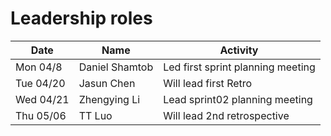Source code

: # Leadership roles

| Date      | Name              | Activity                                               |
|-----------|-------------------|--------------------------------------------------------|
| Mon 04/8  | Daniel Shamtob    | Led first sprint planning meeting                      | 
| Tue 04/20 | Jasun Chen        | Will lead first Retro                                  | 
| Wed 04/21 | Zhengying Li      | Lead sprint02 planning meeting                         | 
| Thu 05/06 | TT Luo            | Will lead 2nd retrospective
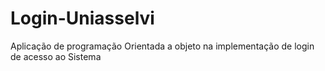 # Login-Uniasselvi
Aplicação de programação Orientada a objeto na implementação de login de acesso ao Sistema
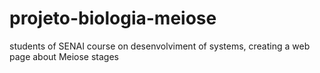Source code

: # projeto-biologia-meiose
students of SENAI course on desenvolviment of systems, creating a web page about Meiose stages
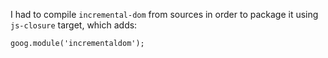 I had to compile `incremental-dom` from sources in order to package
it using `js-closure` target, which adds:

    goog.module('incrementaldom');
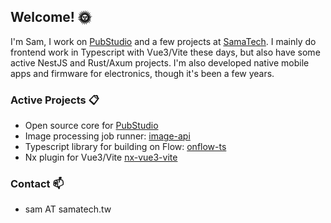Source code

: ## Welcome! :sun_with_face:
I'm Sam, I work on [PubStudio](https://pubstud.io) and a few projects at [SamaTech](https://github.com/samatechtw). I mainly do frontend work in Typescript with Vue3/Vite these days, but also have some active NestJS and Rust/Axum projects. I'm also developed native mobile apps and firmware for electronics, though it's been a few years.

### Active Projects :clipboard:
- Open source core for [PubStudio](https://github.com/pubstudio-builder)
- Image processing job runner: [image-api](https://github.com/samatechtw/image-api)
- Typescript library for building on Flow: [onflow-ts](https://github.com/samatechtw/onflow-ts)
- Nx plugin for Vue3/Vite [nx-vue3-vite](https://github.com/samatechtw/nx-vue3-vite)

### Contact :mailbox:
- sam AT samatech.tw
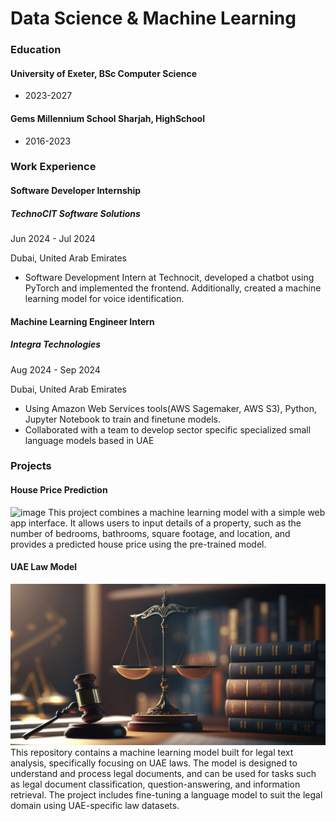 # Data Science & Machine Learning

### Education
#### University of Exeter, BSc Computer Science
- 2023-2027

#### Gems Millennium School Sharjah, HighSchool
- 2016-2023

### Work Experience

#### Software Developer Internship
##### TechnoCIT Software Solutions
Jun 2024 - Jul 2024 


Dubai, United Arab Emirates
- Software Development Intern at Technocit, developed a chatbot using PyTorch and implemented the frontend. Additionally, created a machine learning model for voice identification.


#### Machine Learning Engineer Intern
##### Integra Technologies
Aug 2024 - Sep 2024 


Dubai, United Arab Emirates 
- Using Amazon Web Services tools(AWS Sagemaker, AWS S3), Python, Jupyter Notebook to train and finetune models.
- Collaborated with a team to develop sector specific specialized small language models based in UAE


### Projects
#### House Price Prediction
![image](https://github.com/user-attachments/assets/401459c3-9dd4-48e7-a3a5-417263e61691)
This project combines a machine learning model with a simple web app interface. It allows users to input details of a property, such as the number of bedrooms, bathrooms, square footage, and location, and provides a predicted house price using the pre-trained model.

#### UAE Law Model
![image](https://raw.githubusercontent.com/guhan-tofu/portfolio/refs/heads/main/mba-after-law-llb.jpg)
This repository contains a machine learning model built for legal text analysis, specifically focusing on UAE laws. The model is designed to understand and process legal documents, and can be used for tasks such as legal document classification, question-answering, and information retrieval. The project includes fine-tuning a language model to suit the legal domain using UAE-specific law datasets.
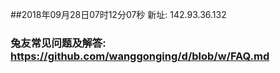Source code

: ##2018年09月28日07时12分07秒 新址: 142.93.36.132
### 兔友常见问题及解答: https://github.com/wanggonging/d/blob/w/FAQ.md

* * * *

#### [Task brief]
All lines of the records containing "Vite" should be shown.

#### [Your response]
I'm Sam, I work on [PubStudio](https://pubstud.io) and a few projects at [SamaTech](https://github.com/samatechtw). I mainly do frontend work in Typescript with Vue3/Vite these days, but also have some active NestJS and Rust/Axum projects. I'm also developed native mobile apps and firmware for electronics, though it's been a few years.
- Nx plugin for Vue3/Vite [nx-vue3-vite](https://github.com/samatechtw/nx-vue3-vite)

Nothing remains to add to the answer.